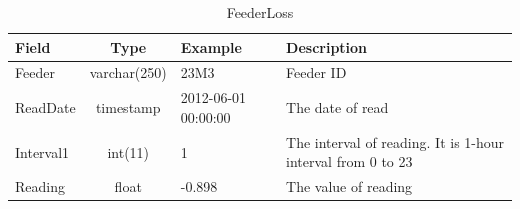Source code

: \documentclass[a4paper,12pt]{llncs}
\begin{document}
\begin{table}[htp]
\centering
\caption{FeederLoss}
\begin{tabular}{|l|c|l|p{8.5cm}|}
 \hline
 {\bf Field}       & {\bf Type} & {\bf Example}     & {\bf Description } \\ \hline
Feeder   &varchar(250)& 23M3 & Feeder ID  \\ \hline
ReadDate &timestamp   & 2012-06-01 00:00:00 &  The date of read \\ \hline
Interval1&int(11)     & 1 &  The interval of reading. It is 1-hour interval from 0 to 23 \\ \hline
Reading  &float       &-0.898  & The value of reading  \\ \hline
\end{tabular}
\end{table}
\end{document}
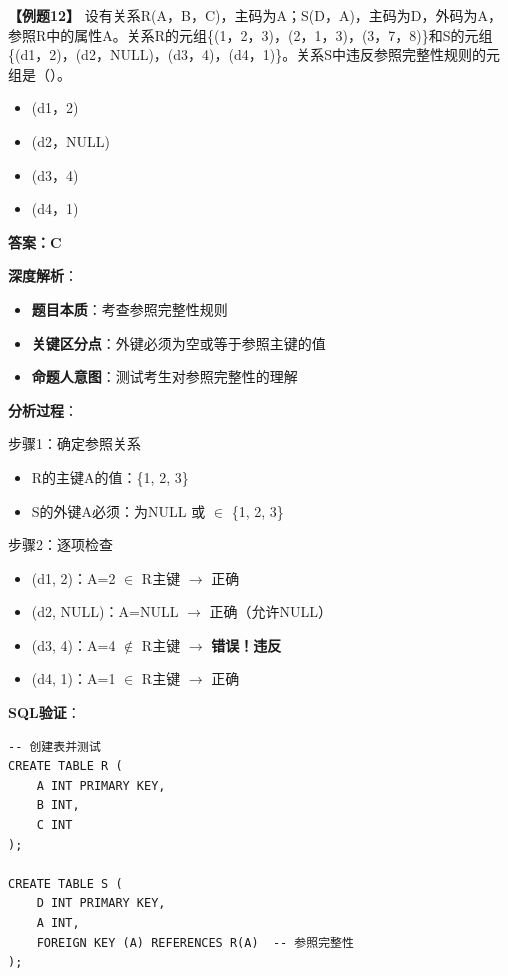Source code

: \documentclass[12pt, a4paper]{article}
\newenvironment{bluebox}[1]{%
  \begin{trivlist}
  \item[\hskip\labelsep \textbf{#1}]
  \setlength{\parskip}{0.5ex}
  \setlength{\itemsep}{0.5ex}
}{%
  \end{trivlist}
  }
\begin{document}
\begin{bluebox}{例题12：参照完整性}
	\textbf{【例题12】} 设有关系R(A，B，C)，主码为A；S(D，A)，主码为D，外码为A，参照R中的属性A。关系R的元组\{(1，2，3)，(2，1，3)，(3，7，8)\}和S的元组\{(d1，2)，(d2，NULL)，(d3，4)，(d4，1)\}。关系S中违反参照完整性规则的元组是（\quad）。

	\begin{itemize}
		\item[A)] (d1，2)
		\item[B)] (d2，NULL)
		\item[C)] (d3，4)
		\item[D)] (d4，1)
	\end{itemize}

	\textbf{答案：C}

	\textbf{深度解析}：

	\begin{itemize}[leftmargin=*, nosep]
		\item \textbf{题目本质}：考查参照完整性规则
		\item \textbf{关键区分点}：外键必须为空或等于参照主键的值
		\item \textbf{命题人意图}：测试考生对参照完整性的理解
	\end{itemize}

	\textbf{分析过程}：

	步骤1：确定参照关系

	\begin{itemize}
		\item R的主键A的值：\{1, 2, 3\}
		\item S的外键A必须：为NULL 或 $\in$ \{1, 2, 3\}
	\end{itemize}

	步骤2：逐项检查

	\begin{itemize}[nosep]
		\item (d1, 2)：A=2 $\in$ R主键 $\to$ 正确
		\item (d2, NULL)：A=NULL $\to$ 正确（允许NULL）
		\item (d3, 4)：A=4 $\notin$ R主键 $\to$ \textbf{错误！违反}
		\item (d4, 1)：A=1 $\in$ R主键 $\to$ 正确
	\end{itemize}

	\textbf{SQL验证}：
	\begin{verbatim}
-- 创建表并测试
CREATE TABLE R (
    A INT PRIMARY KEY,
    B INT,
    C INT
);

CREATE TABLE S (
    D INT PRIMARY KEY,
    A INT,
    FOREIGN KEY (A) REFERENCES R(A)  -- 参照完整性
);


\end{verbatim}
\end{bluebox}
\end{document}
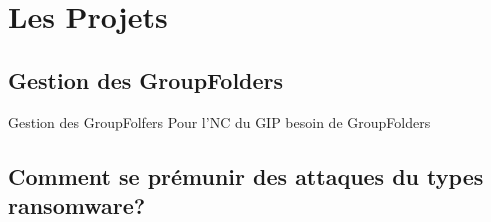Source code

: \section{Les Projets}
\subsection{Gestion des GroupFolders}
\begin{frame}{Gestion des GroupFolfers}
Pour l'NC du GIP besoin de GroupFolders 
\end{frame}
\subsection{Comment se prémunir des attaques du types ransomware?}
\begin{frame}

\end{frame}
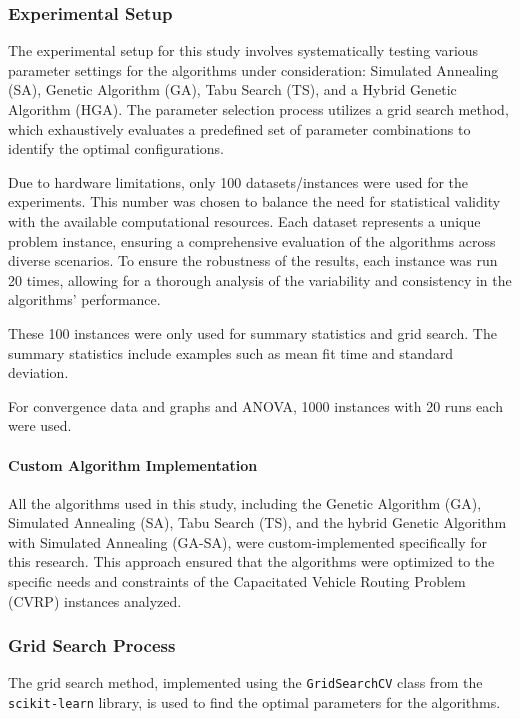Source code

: \documentclass{article}
\begin{document}
    \subsubsection{Experimental Setup}

    The experimental setup for this study involves systematically testing various parameter settings for the algorithms under consideration: Simulated Annealing (SA), Genetic Algorithm (GA), Tabu Search (TS), and a Hybrid Genetic Algorithm (HGA). The parameter selection process utilizes a grid search method, which exhaustively evaluates a predefined set of parameter combinations to identify the optimal configurations.

    Due to hardware limitations, only 100 datasets/instances were used for the experiments. This number was chosen to balance the need for statistical validity with the available computational resources. Each dataset represents a unique problem instance, ensuring a comprehensive evaluation of the algorithms across diverse scenarios. To ensure the robustness of the results, each instance was run 20 times, allowing for a thorough analysis of the variability and consistency in the algorithms’ performance.

    These 100 instances were only used for summary statistics and grid search. The summary statistics include examples such as mean fit time and standard deviation.

    For convergence data and graphs and ANOVA, 1000 instances with 20 runs each were used.

    \paragraph{ Custom Algorithm Implementation}
    All the algorithms used in this study, including the Genetic Algorithm (GA), Simulated Annealing (SA), Tabu Search (TS), and the hybrid Genetic Algorithm with Simulated Annealing (GA-SA), were custom-implemented specifically for this research.
    This approach ensured that the algorithms were optimized to the specific needs and constraints of the Capacitated Vehicle Routing Problem (CVRP) instances analyzed.

    \subsubsection{Grid Search Process}
    The grid search method, implemented using the \texttt{GridSearchCV} class from the \texttt{scikit-learn} library, is used to find the optimal parameters for the algorithms.
\end{document}
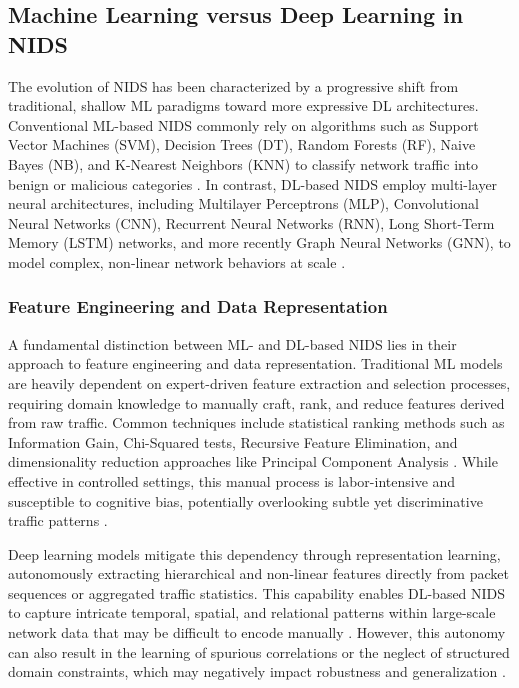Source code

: \subsection{Machine Learning versus Deep Learning in NIDS}

The evolution of NIDS has been characterized by a progressive shift from traditional, shallow ML paradigms toward more expressive DL architectures. Conventional ML-based NIDS commonly rely on algorithms such as Support Vector Machines (SVM), Decision Trees (DT), Random Forests (RF), Naive Bayes (NB), and K-Nearest Neighbors (KNN) to classify network traffic into benign or malicious categories \cite{ahmed2025network, ayub2020model}. In contrast, DL-based NIDS employ multi-layer neural architectures, including Multilayer Perceptrons (MLP), Convolutional Neural Networks (CNN), Recurrent Neural Networks (RNN), Long Short-Term Memory (LSTM) networks, and more recently Graph Neural Networks (GNN), to model complex, non-linear network behaviors at scale \cite{alasad2026comprehensive}.

\subsubsection{Feature Engineering and Data Representation}

A fundamental distinction between ML- and DL-based NIDS lies in their approach to feature engineering and data representation. Traditional ML models are heavily dependent on expert-driven feature extraction and selection processes, requiring domain knowledge to manually craft, rank, and reduce features derived from raw traffic. Common techniques include statistical ranking methods such as Information Gain, Chi-Squared tests, Recursive Feature Elimination, and dimensionality reduction approaches like Principal Component Analysis \cite{neupane2022explainable, hartl2020explainability, vitorino2025reliable}. While effective in controlled settings, this manual process is labor-intensive and susceptible to cognitive bias, potentially overlooking subtle yet discriminative traffic patterns \cite{ennaji2025adversarial}.

Deep learning models mitigate this dependency through representation learning, autonomously extracting hierarchical and non-linear features directly from packet sequences or aggregated traffic statistics. This capability enables DL-based NIDS to capture intricate temporal, spatial, and relational patterns within large-scale network data that may be difficult to encode manually \cite{doriguzzi2020lucid, abou2020investigating}. However, this autonomy can also result in the learning of spurious correlations or the neglect of structured domain constraints, which may negatively impact robustness and generalization \cite{guo2025knowml}.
--*--
◆ TASK TO COMPLETE
Restate the material above word for word, omitting the pictures.

◆ EXERCISE SOLUTION
Source code

: \documentclass[a4paper,12pt]{llncs}
\begin{document}
\begin{table}[htp]
\centering
\caption{FeederLoss}
\begin{tabular}{|l|c|l|p{8.5cm}|}
 \hline
 {\bf Field}       & {\bf Type} & {\bf Example}     & {\bf Description } \\ \hline
Feeder   &varchar(250)& 23M3 & Feeder ID  \\ \hline
ReadDate &timestamp   & 2012-06-01 00:00:00 &  The date of read \\ \hline
Interval1&int(11)     & 1 &  The interval of reading. It is 1-hour interval from 0 to 23 \\ \hline
Reading  &float       &-0.898  & The value of reading  \\ \hline
\end{tabular}
\end{table}
\end{document}
Source code

: \documentclass[12pt, a4paper]{article}
\newenvironment{bluebox}[1]{%
  \begin{trivlist}
  \item[\hskip\labelsep \textbf{#1}]
  \setlength{\parskip}{0.5ex}
  \setlength{\itemsep}{0.5ex}
}{%
  \end{trivlist}
  }
\begin{document}
\begin{bluebox}{例题12：参照完整性}
	\textbf{【例题12】} 设有关系R(A，B，C)，主码为A；S(D，A)，主码为D，外码为A，参照R中的属性A。关系R的元组\{(1，2，3)，(2，1，3)，(3，7，8)\}和S的元组\{(d1，2)，(d2，NULL)，(d3，4)，(d4，1)\}。关系S中违反参照完整性规则的元组是（\quad）。

	\begin{itemize}
		\item[A)] (d1，2)
		\item[B)] (d2，NULL)
		\item[C)] (d3，4)
		\item[D)] (d4，1)
	\end{itemize}

	\textbf{答案：C}

	\textbf{深度解析}：

	\begin{itemize}[leftmargin=*, nosep]
		\item \textbf{题目本质}：考查参照完整性规则
		\item \textbf{关键区分点}：外键必须为空或等于参照主键的值
		\item \textbf{命题人意图}：测试考生对参照完整性的理解
	\end{itemize}

	\textbf{分析过程}：

	步骤1：确定参照关系

	\begin{itemize}
		\item R的主键A的值：\{1, 2, 3\}
		\item S的外键A必须：为NULL 或 $\in$ \{1, 2, 3\}
	\end{itemize}

	步骤2：逐项检查

	\begin{itemize}[nosep]
		\item (d1, 2)：A=2 $\in$ R主键 $\to$ 正确
		\item (d2, NULL)：A=NULL $\to$ 正确（允许NULL）
		\item (d3, 4)：A=4 $\notin$ R主键 $\to$ \textbf{错误！违反}
		\item (d4, 1)：A=1 $\in$ R主键 $\to$ 正确
	\end{itemize}

	\textbf{SQL验证}：
	\begin{verbatim}
-- 创建表并测试
CREATE TABLE R (
    A INT PRIMARY KEY,
    B INT,
    C INT
);

CREATE TABLE S (
    D INT PRIMARY KEY,
    A INT,
    FOREIGN KEY (A) REFERENCES R(A)  -- 参照完整性
);


\end{verbatim}
\end{bluebox}
\end{document}
Source code

: \section{Les Projets}
\subsection{Gestion des GroupFolders}
\begin{frame}{Gestion des GroupFolfers}
Pour l'NC du GIP besoin de GroupFolders 
\end{frame}
\subsection{Comment se prémunir des attaques du types ransomware?}
\begin{frame}

\end{frame}
Source code

: \documentclass{article}
\begin{document}
    \subsubsection{Experimental Setup}

    The experimental setup for this study involves systematically testing various parameter settings for the algorithms under consideration: Simulated Annealing (SA), Genetic Algorithm (GA), Tabu Search (TS), and a Hybrid Genetic Algorithm (HGA). The parameter selection process utilizes a grid search method, which exhaustively evaluates a predefined set of parameter combinations to identify the optimal configurations.

    Due to hardware limitations, only 100 datasets/instances were used for the experiments. This number was chosen to balance the need for statistical validity with the available computational resources. Each dataset represents a unique problem instance, ensuring a comprehensive evaluation of the algorithms across diverse scenarios. To ensure the robustness of the results, each instance was run 20 times, allowing for a thorough analysis of the variability and consistency in the algorithms’ performance.

    These 100 instances were only used for summary statistics and grid search. The summary statistics include examples such as mean fit time and standard deviation.

    For convergence data and graphs and ANOVA, 1000 instances with 20 runs each were used.

    \paragraph{ Custom Algorithm Implementation}
    All the algorithms used in this study, including the Genetic Algorithm (GA), Simulated Annealing (SA), Tabu Search (TS), and the hybrid Genetic Algorithm with Simulated Annealing (GA-SA), were custom-implemented specifically for this research.
    This approach ensured that the algorithms were optimized to the specific needs and constraints of the Capacitated Vehicle Routing Problem (CVRP) instances analyzed.

    \subsubsection{Grid Search Process}
    The grid search method, implemented using the \texttt{GridSearchCV} class from the \texttt{scikit-learn} library, is used to find the optimal parameters for the algorithms.
\end{document}
Source code

: \subsection{Machine Learning versus Deep Learning in NIDS}

The evolution of NIDS has been characterized by a progressive shift from traditional, shallow ML paradigms toward more expressive DL architectures. Conventional ML-based NIDS commonly rely on algorithms such as Support Vector Machines (SVM), Decision Trees (DT), Random Forests (RF), Naive Bayes (NB), and K-Nearest Neighbors (KNN) to classify network traffic into benign or malicious categories \cite{ahmed2025network, ayub2020model}. In contrast, DL-based NIDS employ multi-layer neural architectures, including Multilayer Perceptrons (MLP), Convolutional Neural Networks (CNN), Recurrent Neural Networks (RNN), Long Short-Term Memory (LSTM) networks, and more recently Graph Neural Networks (GNN), to model complex, non-linear network behaviors at scale \cite{alasad2026comprehensive}.

\subsubsection{Feature Engineering and Data Representation}

A fundamental distinction between ML- and DL-based NIDS lies in their approach to feature engineering and data representation. Traditional ML models are heavily dependent on expert-driven feature extraction and selection processes, requiring domain knowledge to manually craft, rank, and reduce features derived from raw traffic. Common techniques include statistical ranking methods such as Information Gain, Chi-Squared tests, Recursive Feature Elimination, and dimensionality reduction approaches like Principal Component Analysis \cite{neupane2022explainable, hartl2020explainability, vitorino2025reliable}. While effective in controlled settings, this manual process is labor-intensive and susceptible to cognitive bias, potentially overlooking subtle yet discriminative traffic patterns \cite{ennaji2025adversarial}.

Deep learning models mitigate this dependency through representation learning, autonomously extracting hierarchical and non-linear features directly from packet sequences or aggregated traffic statistics. This capability enables DL-based NIDS to capture intricate temporal, spatial, and relational patterns within large-scale network data that may be difficult to encode manually \cite{doriguzzi2020lucid, abou2020investigating}. However, this autonomy can also result in the learning of spurious correlations or the neglect of structured domain constraints, which may negatively impact robustness and generalization \cite{guo2025knowml}.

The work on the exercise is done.